> _Prompt_
Pick every line from the data that holds the word "lives".
═════ Material for this exercise ═════
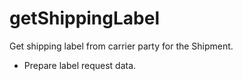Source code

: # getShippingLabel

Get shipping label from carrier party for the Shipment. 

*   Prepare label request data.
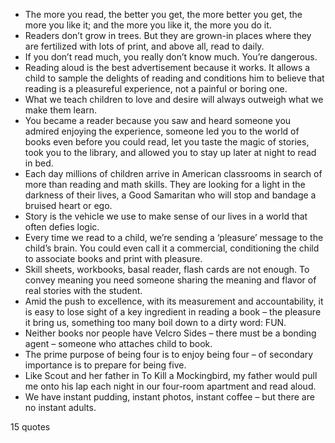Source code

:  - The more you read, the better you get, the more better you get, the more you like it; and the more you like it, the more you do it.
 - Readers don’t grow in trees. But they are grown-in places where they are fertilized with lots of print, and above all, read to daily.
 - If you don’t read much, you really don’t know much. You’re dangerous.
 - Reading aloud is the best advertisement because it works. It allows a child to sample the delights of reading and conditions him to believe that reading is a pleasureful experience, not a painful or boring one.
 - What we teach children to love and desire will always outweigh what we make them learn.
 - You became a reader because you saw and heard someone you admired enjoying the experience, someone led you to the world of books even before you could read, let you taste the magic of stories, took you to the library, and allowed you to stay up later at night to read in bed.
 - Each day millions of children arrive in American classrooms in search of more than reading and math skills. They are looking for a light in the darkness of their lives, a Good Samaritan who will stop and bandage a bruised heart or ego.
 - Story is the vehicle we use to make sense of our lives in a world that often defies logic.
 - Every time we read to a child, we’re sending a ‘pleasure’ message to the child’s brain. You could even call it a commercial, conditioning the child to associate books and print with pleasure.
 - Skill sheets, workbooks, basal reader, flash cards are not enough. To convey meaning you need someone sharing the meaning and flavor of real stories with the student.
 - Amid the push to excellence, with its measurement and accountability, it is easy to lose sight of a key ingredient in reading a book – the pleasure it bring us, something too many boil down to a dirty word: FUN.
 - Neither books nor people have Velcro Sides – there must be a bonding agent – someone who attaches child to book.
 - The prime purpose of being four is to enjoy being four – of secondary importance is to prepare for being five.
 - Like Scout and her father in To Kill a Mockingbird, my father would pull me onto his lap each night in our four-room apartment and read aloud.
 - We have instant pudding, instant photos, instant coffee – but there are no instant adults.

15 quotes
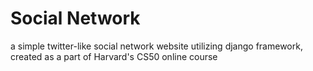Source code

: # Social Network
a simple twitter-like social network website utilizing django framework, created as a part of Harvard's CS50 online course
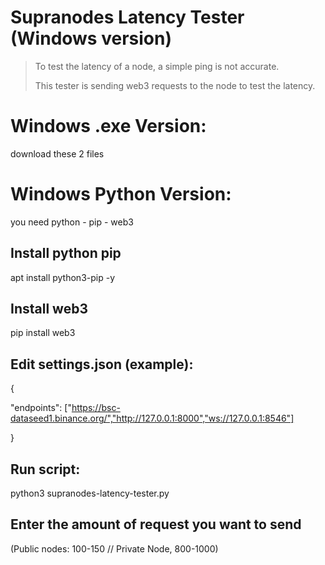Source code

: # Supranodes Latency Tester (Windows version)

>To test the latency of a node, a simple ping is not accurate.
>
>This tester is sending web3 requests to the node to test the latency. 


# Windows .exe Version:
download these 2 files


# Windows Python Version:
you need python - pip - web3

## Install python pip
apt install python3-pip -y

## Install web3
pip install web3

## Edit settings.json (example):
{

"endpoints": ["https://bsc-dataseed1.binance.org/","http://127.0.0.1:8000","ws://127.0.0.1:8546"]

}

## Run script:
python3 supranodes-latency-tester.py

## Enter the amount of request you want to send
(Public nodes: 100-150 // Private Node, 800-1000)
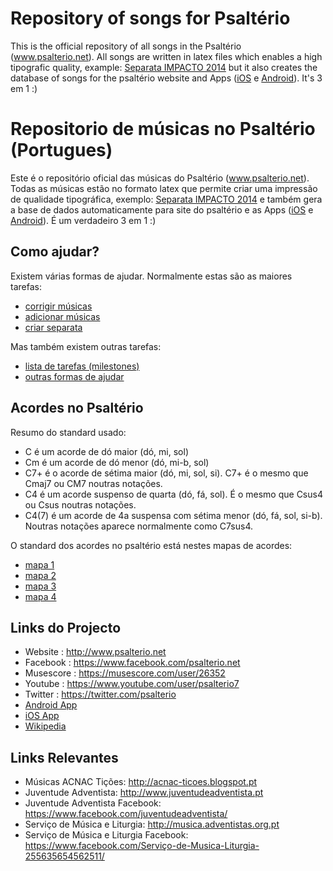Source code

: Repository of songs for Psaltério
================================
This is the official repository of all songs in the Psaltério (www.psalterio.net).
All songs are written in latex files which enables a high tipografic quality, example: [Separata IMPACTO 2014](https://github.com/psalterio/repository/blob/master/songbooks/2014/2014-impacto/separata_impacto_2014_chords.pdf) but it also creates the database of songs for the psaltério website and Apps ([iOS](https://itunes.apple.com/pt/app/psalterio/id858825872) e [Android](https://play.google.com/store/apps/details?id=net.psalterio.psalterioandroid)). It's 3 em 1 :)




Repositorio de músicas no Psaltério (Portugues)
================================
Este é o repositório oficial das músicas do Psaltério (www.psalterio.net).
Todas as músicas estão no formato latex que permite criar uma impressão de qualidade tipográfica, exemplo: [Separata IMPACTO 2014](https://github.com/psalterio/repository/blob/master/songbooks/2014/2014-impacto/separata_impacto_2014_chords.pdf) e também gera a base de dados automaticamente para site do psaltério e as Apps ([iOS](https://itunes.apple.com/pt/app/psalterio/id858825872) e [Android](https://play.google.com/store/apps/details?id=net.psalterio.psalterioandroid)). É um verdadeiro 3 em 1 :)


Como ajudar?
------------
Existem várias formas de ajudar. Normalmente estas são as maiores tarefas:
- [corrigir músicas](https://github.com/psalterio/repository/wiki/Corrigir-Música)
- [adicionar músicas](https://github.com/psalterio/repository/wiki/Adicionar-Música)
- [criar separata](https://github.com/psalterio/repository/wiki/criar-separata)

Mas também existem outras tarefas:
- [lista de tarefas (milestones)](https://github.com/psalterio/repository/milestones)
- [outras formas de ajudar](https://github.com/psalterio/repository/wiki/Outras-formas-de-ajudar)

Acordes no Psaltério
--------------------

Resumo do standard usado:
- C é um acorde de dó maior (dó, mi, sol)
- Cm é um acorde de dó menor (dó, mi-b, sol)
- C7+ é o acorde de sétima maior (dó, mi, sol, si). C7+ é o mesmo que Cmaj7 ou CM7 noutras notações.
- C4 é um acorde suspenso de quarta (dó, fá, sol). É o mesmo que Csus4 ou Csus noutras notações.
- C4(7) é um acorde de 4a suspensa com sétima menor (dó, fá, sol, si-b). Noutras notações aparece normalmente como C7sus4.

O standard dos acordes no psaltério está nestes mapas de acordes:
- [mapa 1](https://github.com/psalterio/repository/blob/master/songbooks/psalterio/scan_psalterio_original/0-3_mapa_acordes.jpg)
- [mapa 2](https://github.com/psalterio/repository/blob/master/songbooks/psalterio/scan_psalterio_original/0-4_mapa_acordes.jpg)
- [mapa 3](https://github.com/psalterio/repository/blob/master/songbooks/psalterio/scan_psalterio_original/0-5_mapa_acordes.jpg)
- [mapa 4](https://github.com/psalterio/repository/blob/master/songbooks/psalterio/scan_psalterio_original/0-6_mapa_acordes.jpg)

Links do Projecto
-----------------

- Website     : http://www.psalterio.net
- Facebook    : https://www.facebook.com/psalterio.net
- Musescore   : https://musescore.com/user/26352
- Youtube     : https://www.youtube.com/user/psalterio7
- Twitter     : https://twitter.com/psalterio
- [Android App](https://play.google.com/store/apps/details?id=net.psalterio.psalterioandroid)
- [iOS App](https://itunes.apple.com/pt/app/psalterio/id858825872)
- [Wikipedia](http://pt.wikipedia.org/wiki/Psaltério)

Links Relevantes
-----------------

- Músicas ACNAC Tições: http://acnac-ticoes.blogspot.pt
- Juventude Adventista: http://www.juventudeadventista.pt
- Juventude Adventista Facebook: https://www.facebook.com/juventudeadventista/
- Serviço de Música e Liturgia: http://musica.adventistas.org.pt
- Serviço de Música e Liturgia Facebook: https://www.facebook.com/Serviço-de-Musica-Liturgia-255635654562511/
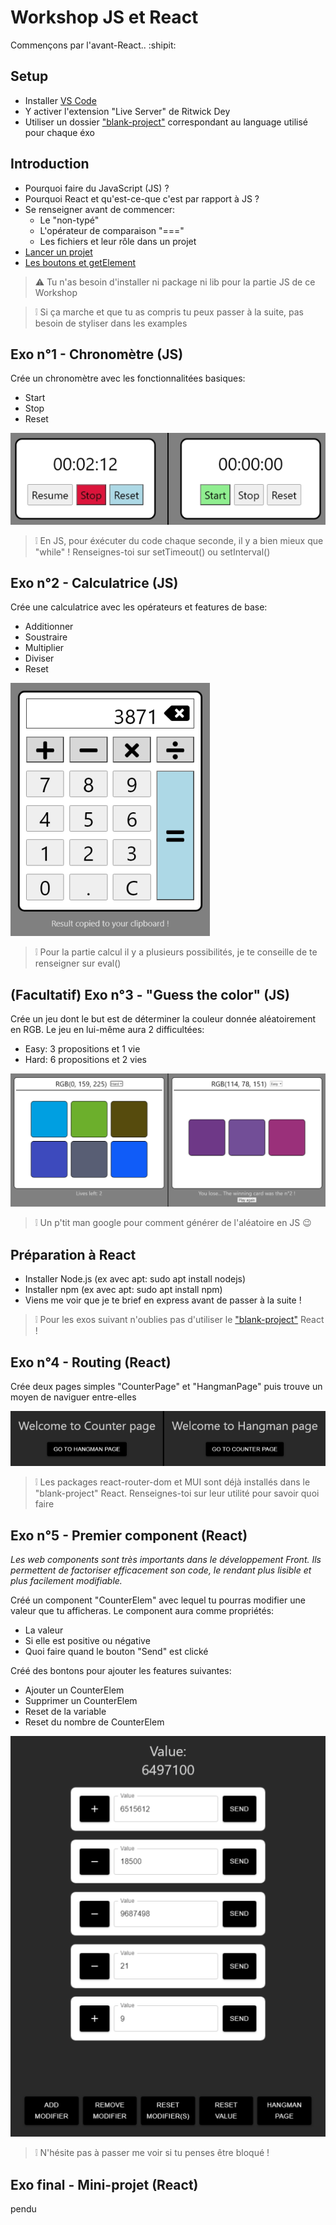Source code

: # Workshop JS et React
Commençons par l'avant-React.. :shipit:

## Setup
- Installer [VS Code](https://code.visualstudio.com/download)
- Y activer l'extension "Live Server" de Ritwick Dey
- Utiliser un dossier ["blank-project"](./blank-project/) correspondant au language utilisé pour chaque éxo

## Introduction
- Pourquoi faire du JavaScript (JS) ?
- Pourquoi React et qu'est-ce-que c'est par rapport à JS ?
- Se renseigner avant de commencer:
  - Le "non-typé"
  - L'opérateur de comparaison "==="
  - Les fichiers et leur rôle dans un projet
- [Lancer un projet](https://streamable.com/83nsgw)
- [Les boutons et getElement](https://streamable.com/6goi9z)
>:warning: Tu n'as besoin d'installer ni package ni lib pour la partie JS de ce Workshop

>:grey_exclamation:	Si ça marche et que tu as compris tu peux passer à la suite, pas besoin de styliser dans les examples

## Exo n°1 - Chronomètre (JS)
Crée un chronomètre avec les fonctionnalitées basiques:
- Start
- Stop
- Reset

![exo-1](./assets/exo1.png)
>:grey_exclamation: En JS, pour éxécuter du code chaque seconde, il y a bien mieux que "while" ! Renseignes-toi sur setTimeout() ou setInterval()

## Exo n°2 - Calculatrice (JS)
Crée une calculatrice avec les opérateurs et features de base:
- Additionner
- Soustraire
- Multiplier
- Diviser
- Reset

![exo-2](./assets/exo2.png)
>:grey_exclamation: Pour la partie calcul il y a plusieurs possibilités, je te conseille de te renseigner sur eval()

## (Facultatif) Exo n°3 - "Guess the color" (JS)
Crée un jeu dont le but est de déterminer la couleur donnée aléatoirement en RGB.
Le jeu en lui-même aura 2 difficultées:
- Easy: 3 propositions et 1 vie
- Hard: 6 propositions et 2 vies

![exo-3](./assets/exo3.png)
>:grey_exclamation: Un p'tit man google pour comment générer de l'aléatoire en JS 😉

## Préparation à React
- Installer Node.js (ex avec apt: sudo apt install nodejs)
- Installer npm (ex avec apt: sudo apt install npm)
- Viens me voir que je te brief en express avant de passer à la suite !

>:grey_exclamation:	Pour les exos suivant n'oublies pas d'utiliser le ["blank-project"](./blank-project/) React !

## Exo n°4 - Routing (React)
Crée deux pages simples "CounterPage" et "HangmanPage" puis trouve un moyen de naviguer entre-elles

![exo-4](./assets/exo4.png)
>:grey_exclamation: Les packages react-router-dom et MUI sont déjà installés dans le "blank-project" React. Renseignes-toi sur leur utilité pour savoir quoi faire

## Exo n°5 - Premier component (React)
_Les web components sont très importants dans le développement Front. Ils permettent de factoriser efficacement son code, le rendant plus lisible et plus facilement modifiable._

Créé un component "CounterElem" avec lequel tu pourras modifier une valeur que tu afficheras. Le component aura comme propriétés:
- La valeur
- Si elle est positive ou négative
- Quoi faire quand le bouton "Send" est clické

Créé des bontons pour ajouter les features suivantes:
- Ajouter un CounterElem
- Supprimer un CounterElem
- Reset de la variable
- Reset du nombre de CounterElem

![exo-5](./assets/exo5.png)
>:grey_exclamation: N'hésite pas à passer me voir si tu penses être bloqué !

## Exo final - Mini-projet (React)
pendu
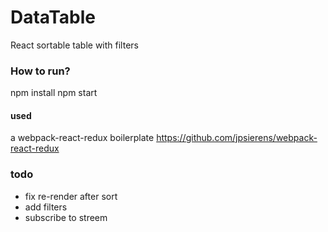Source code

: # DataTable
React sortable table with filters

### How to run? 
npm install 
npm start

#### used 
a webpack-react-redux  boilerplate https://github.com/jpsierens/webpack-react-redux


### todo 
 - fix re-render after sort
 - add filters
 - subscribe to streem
═════
> _Solved exercise_
 - Each day millions of children arrive in American classrooms in search of more than reading and math skills. They are looking for a light in the darkness of their lives, a Good Samaritan who will stop and bandage a bruised heart or ego.
 - Story is the vehicle we use to make sense of our lives in a world that often defies logic.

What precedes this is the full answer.